BY AMY ZHANG
Category: Young Adult
Published September 9th 2014 by Greenwillow Books
Format Acquired: Signed Paperback
Source: Publisher (Thank you so much, HC International!)
Purchase: Amazon / Barnes and Noble / The Book Depository / Kobo / National Book Store / Fully Booked
2015 Reading Challenge: A book that made you cry
On the day Liz Emerson tries to die, they had reviewed Newton’s laws of motion in physics class. Then, after school, she put them into practice by running her Mercedes off the road.
Why? Why did Liz Emerson decide that the world would be better off without her? Why did she give up? Vividly told by an unexpected and surprising narrator, this heartbreaking and nonlinear novel pieces together the short and devastating life of Meridian High’s most popular junior girl. Mass, acceleration, momentum, force—Liz didn’t understand it in physics, and even as her Mercedes hurtles toward the tree, she doesn’t understand it now. How do we impact one another? How do our actions reverberate? What does it mean to be a friend? To love someone? To be a daughter? Or a mother? Is life truly more than cause and effect? Amy Zhang’s haunting and universal story will appeal to fans of Lauren Oliver, Gayle Forman, and Jay Asher.
“She would be an object in motion that would stay in motion, even if it meant flattening everything in her path.”
When I started reading Falling Into Place last week, I put it down after three chapters. Why? Because I already loved it and I don't want it to end just yet. I know I can devour the book in one sitting, but I didn't want to. Those first three chapters made me fall inlove with Amy Zhang's writing and it feels great to finally have a book like this again. I read one chapter per day for one week and when weekend finally came over, I couldn't help myself but read it continuously. I actually didn't sleep just to finish it!
“She was tired. Gravity pulled at her more aggressively than usual. When she closed her eyes, she could feel it, dragging her deeper, deeper. I would have pulled her back. I would have saved her from falling, but she didn’t see my hand.”
Liz, being one of the most popular in her school (and she probably didn't know that, but everyone knows who Liz Emerson is), have experiences in her life, experiences that pushed her to become suicidal. Her family, friends, (ex)boyfriend, and Liam. It's like they know her, but they don't know who she is. Not until the accident, where everybody suddenly had flashbacks on the moments of their lives that involves Liz Emerson. Zhang was able to capture her characters' moments of despair, honesty, and realizations.
“But there was something terrifying taking over her thoughts, and it wouldn't leave. Out of seven billion sharing the planet with her, not one of them knew what was going through her head. Not one of them knew that she was lost. Not one of them asked.”

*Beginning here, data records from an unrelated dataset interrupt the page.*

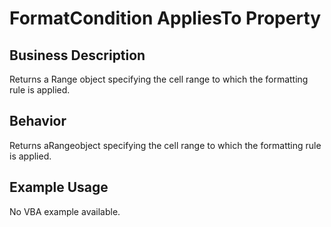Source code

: # FormatCondition AppliesTo Property

## Business Description
Returns a Range object specifying the cell range to which the formatting rule is applied.

## Behavior
Returns aRangeobject specifying the cell range to which the formatting rule is applied.

## Example Usage
No VBA example available.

Liz is not really a likeable character, but I managed to get through her feelings (Every character's feelings in this book, actually). She's a lost girl, trying to find her way out of the darkness before it completely swallows her. But she couldn't find a way out, so she let the darkness take her. I felt her sadness, her guilt, her depression, her anger, her struggles -- I felt all of her. Zhang's writing is the kind I've been wanting to have all my life, the way she can connect her characters to her readers. I love the alternating perspectives, the snapshots, especially this mysterious narrator that made me feel like I am him/her.
“Because Liz Emerson held so much darkness within her that closing her eyes didn't make much of a difference at all.”
Yes, that's how much I loved Falling Into Place. It made me fall right into Liz' place. This, my friends, is one of the most heartbreaking stories I've read so far. I honestly loved it way much better than If I Stay. My review cannot justify how this book moved me and made me cry during the wee hours of the morning. So please, my dear bookish friends, read this.
“She wanted to go back. She wanted to be a little girl again, the one who thought getting high meant being pushed on the swing and pain was falling off her bike.”